◆ Work instructions: After finding the line with "For cameras with" in the entries below, retype exactly each line from there through the line with "The CAD files", including that final line.
Segment Start: Working data
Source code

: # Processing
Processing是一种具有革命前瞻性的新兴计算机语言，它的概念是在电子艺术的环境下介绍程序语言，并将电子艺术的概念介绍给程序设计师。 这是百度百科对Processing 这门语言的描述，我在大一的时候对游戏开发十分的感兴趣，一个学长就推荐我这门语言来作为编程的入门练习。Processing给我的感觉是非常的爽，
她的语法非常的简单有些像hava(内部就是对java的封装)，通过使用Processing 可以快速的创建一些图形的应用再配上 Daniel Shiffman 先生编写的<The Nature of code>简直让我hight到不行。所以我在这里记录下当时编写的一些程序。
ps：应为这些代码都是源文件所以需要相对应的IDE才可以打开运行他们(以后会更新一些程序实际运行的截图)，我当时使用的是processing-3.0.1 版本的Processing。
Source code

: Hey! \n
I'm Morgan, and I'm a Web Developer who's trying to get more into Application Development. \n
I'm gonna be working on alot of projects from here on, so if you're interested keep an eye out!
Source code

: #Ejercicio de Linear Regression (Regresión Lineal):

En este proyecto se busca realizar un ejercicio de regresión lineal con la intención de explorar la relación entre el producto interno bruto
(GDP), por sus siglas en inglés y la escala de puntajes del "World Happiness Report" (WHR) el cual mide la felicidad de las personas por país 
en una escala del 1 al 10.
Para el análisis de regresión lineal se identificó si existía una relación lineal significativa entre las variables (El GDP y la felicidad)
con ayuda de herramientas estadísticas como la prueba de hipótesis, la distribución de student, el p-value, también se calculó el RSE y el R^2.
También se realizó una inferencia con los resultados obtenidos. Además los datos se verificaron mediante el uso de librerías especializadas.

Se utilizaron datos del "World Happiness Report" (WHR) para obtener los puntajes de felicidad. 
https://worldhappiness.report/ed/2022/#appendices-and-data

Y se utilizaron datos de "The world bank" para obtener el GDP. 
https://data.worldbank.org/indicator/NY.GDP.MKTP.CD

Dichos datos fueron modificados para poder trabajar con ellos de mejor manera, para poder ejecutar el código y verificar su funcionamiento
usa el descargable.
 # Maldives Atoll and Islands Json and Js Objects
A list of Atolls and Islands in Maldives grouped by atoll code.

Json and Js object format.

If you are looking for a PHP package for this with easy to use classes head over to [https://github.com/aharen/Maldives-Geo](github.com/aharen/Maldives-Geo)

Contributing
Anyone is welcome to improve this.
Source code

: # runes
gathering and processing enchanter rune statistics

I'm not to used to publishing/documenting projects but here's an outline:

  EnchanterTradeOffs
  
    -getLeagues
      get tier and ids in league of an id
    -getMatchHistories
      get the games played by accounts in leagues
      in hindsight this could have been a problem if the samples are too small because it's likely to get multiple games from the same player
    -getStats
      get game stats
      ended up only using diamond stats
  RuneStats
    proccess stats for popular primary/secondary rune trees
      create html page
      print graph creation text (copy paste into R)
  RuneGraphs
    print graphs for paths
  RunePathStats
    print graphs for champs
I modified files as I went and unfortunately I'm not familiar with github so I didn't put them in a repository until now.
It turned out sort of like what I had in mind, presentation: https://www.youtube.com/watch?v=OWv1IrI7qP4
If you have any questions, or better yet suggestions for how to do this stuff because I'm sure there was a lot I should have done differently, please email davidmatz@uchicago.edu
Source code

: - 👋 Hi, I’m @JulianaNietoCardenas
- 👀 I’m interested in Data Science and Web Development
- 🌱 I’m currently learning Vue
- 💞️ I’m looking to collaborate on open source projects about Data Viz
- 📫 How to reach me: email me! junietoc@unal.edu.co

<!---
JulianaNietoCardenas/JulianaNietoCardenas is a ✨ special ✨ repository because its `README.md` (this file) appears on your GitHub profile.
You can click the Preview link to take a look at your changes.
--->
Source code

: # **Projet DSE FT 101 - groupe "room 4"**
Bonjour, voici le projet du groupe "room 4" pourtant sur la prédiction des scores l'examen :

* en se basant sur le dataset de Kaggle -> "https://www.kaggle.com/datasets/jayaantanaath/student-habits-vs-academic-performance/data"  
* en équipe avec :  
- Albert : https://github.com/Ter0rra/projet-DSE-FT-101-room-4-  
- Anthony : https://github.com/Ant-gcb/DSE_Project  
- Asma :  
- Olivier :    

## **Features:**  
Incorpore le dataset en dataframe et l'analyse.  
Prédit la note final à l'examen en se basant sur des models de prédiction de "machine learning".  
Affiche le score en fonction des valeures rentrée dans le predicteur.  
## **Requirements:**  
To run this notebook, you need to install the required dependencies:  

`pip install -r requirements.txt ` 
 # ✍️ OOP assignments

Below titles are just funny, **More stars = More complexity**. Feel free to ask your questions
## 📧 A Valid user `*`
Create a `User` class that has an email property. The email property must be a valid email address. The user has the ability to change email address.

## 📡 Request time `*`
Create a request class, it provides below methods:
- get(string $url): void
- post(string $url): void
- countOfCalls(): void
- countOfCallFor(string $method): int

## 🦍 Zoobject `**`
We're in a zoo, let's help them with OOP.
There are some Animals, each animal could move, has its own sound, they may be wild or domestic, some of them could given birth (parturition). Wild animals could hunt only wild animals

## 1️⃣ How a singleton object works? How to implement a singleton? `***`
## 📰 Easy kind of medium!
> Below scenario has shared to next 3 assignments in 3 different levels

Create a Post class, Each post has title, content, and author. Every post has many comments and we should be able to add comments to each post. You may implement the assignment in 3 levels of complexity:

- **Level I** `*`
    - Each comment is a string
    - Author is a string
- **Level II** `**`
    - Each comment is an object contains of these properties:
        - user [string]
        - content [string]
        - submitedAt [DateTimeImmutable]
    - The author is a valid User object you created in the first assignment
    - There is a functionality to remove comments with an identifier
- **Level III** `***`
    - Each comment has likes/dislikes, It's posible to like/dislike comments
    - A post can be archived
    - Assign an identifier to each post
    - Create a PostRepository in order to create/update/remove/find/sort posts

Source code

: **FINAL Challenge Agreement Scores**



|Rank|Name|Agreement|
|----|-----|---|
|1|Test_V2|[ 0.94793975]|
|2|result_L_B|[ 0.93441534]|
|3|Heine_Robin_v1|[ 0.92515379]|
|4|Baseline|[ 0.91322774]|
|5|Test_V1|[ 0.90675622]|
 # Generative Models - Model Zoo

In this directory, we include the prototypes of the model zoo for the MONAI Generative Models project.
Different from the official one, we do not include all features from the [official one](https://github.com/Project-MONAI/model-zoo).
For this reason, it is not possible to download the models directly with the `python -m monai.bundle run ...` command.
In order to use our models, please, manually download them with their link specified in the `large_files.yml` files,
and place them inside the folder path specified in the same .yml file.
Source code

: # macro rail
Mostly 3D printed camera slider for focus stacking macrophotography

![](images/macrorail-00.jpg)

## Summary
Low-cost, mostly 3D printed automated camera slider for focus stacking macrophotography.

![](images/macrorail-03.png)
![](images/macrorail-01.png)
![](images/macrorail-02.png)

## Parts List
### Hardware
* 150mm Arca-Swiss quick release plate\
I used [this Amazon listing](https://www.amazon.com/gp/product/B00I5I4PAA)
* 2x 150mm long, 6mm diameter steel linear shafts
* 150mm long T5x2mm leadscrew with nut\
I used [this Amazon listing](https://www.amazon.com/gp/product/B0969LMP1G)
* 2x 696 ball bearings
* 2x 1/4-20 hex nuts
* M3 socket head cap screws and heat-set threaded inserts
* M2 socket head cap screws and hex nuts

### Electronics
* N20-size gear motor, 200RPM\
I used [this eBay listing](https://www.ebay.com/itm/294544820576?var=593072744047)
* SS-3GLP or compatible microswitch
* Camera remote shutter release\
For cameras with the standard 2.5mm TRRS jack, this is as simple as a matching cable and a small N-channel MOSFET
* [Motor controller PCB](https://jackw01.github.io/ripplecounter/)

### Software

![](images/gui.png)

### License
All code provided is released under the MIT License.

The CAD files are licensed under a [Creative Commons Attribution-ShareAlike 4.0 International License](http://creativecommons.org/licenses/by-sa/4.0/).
Segment End: Working data
Segment Start: Working data
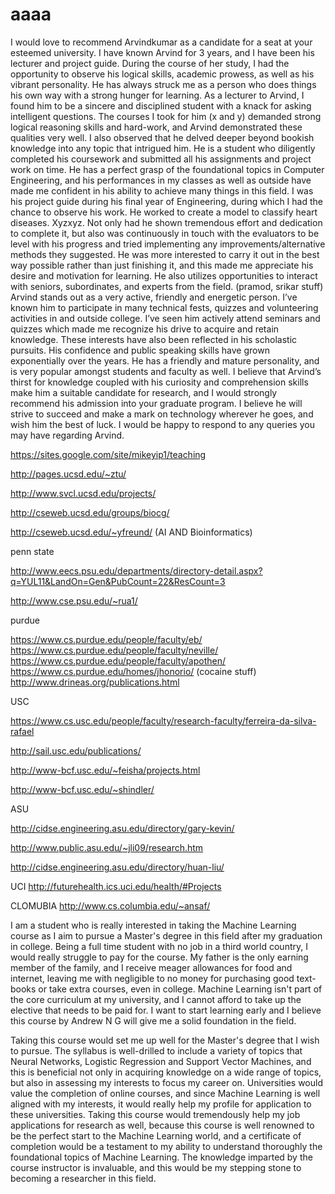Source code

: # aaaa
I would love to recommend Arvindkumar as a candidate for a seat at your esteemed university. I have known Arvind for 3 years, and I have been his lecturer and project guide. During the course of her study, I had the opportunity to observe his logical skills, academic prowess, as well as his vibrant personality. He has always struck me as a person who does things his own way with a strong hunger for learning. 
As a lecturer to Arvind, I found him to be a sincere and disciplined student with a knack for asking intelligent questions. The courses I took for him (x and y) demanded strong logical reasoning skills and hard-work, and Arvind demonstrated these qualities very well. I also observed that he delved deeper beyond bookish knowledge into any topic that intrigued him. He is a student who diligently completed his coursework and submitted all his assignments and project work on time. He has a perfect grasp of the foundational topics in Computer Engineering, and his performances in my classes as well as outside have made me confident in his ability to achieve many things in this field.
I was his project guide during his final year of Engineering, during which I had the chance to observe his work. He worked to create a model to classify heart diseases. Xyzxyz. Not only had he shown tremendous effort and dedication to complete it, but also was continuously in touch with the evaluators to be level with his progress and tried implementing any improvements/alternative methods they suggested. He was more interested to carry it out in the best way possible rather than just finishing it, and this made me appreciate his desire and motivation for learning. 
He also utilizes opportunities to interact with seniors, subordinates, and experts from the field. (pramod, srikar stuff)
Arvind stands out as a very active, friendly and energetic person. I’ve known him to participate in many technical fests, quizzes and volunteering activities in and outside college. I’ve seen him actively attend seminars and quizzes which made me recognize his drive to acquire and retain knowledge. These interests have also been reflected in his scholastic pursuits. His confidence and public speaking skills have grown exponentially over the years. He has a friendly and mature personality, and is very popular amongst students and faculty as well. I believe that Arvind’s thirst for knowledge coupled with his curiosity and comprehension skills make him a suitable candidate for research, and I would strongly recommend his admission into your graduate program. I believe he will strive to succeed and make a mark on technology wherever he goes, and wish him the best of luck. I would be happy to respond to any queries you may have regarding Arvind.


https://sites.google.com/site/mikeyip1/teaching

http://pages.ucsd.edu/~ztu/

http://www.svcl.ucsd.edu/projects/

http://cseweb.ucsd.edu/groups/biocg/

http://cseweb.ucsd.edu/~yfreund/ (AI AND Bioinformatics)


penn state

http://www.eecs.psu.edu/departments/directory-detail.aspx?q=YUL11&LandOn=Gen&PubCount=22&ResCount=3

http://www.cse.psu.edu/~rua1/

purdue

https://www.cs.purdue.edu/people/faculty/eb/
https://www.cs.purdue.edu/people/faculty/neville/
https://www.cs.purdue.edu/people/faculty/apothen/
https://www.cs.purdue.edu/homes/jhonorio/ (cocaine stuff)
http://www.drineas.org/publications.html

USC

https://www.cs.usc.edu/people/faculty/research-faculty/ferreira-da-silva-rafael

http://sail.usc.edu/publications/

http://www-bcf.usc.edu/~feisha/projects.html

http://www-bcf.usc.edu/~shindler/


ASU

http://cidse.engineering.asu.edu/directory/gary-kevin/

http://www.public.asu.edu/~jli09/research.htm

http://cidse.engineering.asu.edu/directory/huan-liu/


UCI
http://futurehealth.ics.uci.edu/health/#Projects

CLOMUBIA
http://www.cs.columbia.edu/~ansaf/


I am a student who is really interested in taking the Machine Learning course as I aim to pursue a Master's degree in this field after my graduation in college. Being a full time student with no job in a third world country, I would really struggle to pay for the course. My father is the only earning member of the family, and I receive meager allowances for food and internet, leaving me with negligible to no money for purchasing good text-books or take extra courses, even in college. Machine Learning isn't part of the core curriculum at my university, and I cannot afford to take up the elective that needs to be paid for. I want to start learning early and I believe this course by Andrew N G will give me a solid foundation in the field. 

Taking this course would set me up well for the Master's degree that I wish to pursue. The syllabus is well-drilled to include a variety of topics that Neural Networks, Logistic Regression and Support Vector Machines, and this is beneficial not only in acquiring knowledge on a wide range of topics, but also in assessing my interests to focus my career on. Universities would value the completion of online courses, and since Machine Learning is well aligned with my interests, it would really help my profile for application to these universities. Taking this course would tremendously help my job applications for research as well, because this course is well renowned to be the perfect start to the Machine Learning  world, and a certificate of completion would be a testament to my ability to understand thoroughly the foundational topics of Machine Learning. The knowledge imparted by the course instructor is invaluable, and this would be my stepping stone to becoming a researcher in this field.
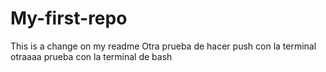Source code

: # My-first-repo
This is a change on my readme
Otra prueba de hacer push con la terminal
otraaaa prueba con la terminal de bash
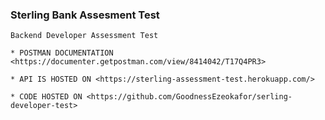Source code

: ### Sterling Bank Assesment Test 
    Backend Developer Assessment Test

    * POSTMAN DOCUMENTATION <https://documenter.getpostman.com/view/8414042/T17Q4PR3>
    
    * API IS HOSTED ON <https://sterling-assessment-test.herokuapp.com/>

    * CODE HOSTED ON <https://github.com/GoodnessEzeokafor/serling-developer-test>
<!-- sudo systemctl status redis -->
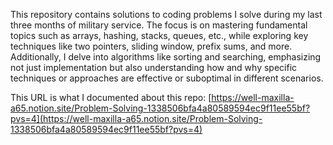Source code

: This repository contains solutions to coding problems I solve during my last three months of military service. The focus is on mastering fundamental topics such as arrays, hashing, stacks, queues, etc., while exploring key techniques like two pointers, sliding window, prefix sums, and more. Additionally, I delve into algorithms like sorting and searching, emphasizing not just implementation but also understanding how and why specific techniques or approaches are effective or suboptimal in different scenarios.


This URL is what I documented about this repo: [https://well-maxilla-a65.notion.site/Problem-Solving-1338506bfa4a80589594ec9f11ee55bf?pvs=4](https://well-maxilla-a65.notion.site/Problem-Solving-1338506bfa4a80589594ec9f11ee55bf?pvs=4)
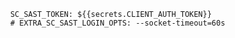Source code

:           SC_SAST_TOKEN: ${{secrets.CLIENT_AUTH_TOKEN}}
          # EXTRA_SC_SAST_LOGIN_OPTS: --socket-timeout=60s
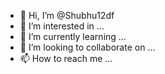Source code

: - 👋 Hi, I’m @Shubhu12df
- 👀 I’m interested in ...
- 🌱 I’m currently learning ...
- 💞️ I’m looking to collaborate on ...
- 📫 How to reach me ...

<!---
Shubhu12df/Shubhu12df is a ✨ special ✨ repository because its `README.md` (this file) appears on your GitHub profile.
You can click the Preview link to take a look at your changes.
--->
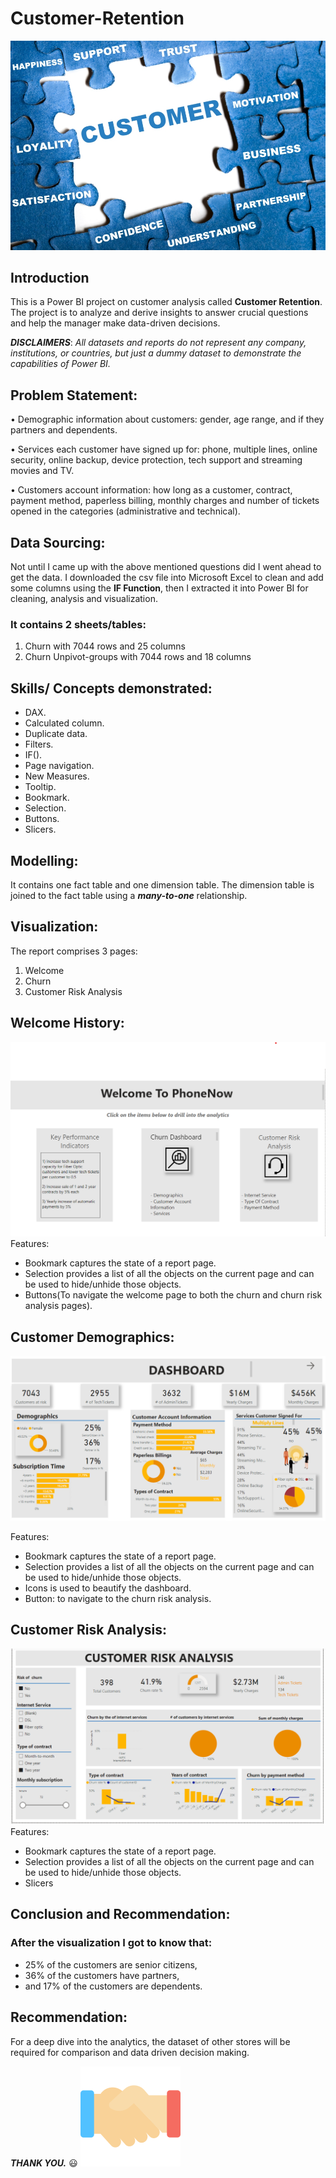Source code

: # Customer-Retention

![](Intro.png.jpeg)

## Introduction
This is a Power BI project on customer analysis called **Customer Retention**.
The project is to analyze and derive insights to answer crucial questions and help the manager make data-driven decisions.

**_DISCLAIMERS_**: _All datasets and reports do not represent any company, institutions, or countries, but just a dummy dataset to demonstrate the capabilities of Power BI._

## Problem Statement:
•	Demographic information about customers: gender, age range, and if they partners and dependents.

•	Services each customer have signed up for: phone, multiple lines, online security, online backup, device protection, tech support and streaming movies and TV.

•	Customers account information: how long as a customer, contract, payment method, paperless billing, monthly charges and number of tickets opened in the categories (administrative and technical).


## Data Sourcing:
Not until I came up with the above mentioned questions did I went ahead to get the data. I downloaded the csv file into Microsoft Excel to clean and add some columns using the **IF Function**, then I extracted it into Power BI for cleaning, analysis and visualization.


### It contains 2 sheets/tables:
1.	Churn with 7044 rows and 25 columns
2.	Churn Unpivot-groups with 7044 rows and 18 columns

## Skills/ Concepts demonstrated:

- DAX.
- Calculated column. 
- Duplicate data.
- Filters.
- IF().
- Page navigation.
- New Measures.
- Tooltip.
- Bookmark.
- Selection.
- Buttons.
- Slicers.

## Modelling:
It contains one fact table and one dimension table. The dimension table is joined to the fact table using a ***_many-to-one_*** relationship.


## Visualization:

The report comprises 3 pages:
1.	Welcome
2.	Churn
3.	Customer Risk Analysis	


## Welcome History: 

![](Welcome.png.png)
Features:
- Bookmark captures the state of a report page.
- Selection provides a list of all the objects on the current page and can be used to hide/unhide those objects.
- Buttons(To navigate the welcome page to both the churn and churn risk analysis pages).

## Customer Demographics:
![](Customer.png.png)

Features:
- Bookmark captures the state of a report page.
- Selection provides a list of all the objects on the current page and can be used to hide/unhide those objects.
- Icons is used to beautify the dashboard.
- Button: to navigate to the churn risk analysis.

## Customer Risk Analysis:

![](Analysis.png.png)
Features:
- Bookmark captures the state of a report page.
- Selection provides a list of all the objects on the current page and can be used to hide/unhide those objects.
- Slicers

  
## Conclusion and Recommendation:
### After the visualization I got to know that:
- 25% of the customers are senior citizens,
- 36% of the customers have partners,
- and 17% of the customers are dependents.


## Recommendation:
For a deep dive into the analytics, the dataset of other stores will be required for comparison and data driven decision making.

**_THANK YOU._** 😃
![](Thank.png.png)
Segment End: Working data
Segment Start: Working data
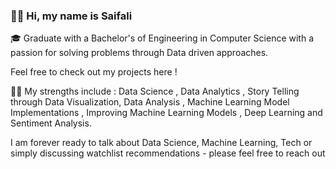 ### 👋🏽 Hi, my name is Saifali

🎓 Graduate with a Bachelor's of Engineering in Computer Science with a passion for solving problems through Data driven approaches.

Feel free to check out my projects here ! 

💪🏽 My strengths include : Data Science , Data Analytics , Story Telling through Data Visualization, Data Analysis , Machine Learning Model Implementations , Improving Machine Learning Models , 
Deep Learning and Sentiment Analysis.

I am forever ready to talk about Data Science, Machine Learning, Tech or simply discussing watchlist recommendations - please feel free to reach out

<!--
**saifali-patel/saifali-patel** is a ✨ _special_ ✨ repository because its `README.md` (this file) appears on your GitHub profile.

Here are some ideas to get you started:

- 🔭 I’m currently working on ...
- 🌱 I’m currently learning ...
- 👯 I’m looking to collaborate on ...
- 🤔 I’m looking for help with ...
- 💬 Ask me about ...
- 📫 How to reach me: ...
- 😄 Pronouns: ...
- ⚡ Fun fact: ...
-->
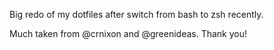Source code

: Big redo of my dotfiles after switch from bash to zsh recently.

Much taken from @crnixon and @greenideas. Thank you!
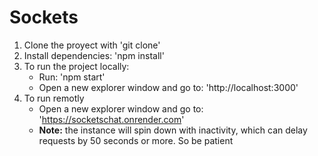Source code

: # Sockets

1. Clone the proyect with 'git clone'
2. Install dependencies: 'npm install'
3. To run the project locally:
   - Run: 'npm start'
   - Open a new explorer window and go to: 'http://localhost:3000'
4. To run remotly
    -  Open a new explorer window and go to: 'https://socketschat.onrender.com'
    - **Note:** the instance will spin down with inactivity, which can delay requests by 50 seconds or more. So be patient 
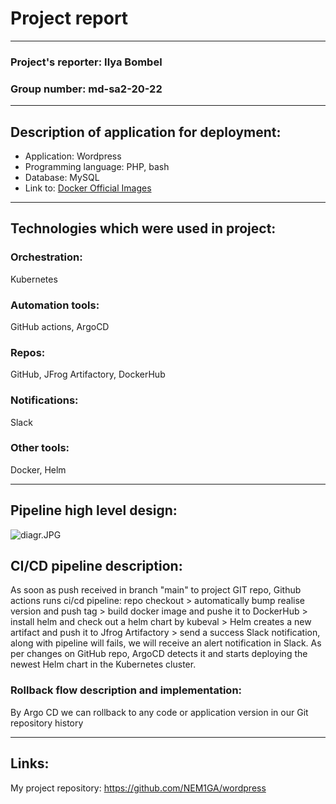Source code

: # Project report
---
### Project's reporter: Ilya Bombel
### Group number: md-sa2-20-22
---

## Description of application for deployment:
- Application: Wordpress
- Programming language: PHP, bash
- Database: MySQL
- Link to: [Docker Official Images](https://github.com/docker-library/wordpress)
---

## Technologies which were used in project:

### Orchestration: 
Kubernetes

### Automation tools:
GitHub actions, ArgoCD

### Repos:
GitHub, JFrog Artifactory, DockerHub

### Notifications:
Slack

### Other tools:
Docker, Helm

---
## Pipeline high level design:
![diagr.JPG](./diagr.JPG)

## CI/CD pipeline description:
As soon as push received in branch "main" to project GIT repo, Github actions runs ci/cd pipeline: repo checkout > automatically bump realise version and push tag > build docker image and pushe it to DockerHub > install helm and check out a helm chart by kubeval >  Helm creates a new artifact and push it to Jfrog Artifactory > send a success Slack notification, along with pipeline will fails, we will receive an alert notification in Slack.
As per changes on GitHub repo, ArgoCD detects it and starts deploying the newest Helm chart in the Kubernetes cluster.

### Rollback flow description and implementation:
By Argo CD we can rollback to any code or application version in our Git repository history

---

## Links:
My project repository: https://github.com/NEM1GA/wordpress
Segment End: Working data
◆ Result:
For cameras with the standard 2.5mm TRRS jack, this is as simple as a matching cable and a small N-channel MOSFET
* [Motor controller PCB](https://jackw01.github.io/ripplecounter/)

### Software

![](images/gui.png)

### License
All code provided is released under the MIT License.

The CAD files are licensed under a [Creative Commons Attribution-ShareAlike 4.0 International License](http://creativecommons.org/licenses/by-sa/4.0/).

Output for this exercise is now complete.